Cemetery keeper Francesco Dellamorte (Rupert Everett) already lives a creepy life among the gravestones with his loyal but half-witted assistant Gnaghi (Francois Hadji-Lazaro). But now the recently “interred” are rising from their graves within hours of burial. The only way Francesco can return them to stillness is to shoot them in the head or otherwise pierce their skulls with metal. Nobody will help him — the town officials expect him to keep mum if he wants to keep his job. Then Francesco falls in love with the girl of his dreams, who first appears as a voluptuous woman in black and avoids him until he mentions that he has an Ossuary to show her. Totally not at all creepy. Thus begins a bizarre and macabre love affair that makes simple necrophilia seem like the proverbial Sunday School Picnic.

Francesco’s Mad Love plays out amid carnage and grue. The lovers first declare themselves in the cemetery’s Ossuary, basically a dripping-wet covered pit full of long-decayed corpses. With her passing and subsequent returns (no spoilers, although she keeps coming back in various forms, like a self-generating hallucination) Francesco falls into an insane nightmare resembling H.P. Lovecraft’s Re-Animator: The resurrected zombies are people he knew and loved. The same is true for Francois Hadji-Lazaro’s Gnaghi, the mentally handicapped but endearing gravedigger who stays madly in love with the Mayor’s daughter Valentina (Fabiana Formica), even though a violent motorcycle accident has reduced her to a severed head. Gnaghi’s TV has been smashed so he places the head in the broken cabinet so she can keep him company. It’s an oddball parody of The Brain that Wouldn’t Die.

Francesco is eventually driven off his rocker by various haunted doppelgangers of his beloved black widow. To please one of them he undergoes a literal emasculation, retracing the path of Tod Browning and Lon Chaney’s grotesque silent The Unknown. Mirroring the film Investigation of a Citizen Above Suspicion, Francesco goes on a killing spree just so the law will end his misery. Yet the police chief refuses to consider him a suspect, no matter what he does. The final cosmic finale brings Cemetery Man to a philosophical dead end — or perhaps a riff on the theme of innocence from Citizen Kane.

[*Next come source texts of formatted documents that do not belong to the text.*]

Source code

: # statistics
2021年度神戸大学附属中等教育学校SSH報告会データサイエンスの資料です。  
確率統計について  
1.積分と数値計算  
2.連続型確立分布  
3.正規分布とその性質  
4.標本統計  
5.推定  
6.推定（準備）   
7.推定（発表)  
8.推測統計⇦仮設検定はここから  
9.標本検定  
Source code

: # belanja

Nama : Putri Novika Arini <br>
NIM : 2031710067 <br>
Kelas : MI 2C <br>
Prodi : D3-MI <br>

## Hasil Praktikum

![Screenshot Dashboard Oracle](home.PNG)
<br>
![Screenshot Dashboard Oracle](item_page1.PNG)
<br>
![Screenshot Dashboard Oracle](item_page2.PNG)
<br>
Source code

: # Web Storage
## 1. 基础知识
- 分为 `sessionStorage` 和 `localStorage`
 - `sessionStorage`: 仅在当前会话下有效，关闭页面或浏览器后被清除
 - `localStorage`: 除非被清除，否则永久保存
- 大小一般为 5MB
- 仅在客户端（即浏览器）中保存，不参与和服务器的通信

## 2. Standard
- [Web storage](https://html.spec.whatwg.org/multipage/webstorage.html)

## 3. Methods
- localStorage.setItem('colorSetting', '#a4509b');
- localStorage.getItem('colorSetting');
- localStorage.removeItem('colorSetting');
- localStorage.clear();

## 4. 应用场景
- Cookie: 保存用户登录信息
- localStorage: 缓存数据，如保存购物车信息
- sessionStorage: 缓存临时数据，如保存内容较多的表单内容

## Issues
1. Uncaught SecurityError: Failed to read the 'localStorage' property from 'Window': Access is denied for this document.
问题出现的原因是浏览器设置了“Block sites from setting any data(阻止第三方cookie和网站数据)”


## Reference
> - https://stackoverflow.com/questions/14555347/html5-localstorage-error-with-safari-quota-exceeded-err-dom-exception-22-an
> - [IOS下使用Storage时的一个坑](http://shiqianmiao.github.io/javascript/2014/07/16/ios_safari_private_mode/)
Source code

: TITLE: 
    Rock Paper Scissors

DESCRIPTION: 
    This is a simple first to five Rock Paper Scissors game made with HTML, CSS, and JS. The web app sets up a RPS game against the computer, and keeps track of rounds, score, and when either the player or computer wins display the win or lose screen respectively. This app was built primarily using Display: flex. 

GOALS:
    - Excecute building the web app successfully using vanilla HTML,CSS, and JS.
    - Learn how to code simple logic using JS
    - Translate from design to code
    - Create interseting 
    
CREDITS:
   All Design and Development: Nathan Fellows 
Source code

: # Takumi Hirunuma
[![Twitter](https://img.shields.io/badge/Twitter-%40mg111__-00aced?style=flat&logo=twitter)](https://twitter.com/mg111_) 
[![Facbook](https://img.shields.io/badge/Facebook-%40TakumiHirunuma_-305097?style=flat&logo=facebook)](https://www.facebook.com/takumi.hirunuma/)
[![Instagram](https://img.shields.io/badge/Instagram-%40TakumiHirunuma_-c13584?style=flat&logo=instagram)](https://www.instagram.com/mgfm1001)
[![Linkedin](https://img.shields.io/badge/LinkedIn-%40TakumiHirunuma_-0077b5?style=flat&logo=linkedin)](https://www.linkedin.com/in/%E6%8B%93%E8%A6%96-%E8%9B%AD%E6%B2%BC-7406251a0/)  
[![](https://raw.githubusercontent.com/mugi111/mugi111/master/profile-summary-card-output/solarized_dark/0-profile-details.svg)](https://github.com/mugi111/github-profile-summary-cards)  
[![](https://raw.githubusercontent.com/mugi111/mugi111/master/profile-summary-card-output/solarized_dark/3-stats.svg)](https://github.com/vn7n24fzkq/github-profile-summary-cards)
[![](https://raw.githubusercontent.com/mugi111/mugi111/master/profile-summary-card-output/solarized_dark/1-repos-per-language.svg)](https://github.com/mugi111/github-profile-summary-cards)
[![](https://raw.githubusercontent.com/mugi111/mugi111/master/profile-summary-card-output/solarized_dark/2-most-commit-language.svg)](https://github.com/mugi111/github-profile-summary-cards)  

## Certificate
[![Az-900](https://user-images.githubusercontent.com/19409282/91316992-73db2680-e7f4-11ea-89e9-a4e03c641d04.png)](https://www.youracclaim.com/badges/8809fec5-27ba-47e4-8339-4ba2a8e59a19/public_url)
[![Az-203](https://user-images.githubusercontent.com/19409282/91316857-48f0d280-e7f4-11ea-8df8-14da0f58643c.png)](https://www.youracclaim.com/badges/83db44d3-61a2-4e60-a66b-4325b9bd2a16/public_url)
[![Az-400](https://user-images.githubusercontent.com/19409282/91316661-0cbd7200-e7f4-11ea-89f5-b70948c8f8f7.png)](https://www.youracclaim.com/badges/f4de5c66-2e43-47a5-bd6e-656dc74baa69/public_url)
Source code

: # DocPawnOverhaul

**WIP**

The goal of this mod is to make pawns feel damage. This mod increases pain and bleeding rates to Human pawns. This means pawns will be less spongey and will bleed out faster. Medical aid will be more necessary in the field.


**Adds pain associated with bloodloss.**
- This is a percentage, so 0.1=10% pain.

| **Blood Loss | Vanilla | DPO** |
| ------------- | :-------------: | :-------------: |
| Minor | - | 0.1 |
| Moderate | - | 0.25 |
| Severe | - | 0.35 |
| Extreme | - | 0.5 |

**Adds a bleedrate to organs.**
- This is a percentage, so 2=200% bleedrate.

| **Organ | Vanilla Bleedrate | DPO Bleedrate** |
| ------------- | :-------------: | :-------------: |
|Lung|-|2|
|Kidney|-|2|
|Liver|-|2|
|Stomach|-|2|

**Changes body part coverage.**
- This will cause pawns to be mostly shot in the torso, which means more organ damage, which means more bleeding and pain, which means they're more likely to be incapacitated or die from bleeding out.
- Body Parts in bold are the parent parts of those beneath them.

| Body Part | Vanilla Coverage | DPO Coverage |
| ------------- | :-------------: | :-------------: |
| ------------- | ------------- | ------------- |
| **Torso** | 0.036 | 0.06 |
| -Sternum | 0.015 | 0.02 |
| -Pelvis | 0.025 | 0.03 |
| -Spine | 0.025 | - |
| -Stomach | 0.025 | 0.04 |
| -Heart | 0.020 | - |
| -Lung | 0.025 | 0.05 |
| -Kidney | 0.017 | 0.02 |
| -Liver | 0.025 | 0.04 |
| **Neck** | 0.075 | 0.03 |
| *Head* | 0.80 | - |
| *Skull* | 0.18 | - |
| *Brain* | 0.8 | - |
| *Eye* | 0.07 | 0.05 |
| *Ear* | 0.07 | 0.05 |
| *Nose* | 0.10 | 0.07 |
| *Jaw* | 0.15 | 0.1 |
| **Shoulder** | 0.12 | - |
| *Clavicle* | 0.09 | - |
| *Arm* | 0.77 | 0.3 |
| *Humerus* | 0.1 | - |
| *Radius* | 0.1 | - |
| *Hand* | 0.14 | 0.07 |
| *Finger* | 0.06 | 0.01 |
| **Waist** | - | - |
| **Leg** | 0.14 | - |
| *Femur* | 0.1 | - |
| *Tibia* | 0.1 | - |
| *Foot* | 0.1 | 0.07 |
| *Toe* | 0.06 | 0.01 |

What Cemetery Man doesn’t do is find a particularly gratifying way of tying up its plot strands or even its more admirably interesting themes, opting instead to sort of peter out into a bizarre ending that not many will likely appreciate. It also can’t be said that Cemetery Man exactly breaks new ground in cinematic technique, though jokes aside, the creepy score by Manuel De Sica and Riccardo Besio was hands down the best I heard in 1996, The English Patient and The Portrait of a Lady be damned. Besides, all things considered, Cemetery Man is a juicy sampler of comedy, sex (mmmm, Anna Falchi), outlandishly graphic ghost story, and adventurous genre-hopping aplomb. It’s a movie about spirits that won’t die, and except for in its flaccid last half-hour, the spirit of Soavi’s film doesn’t lag a bit, either.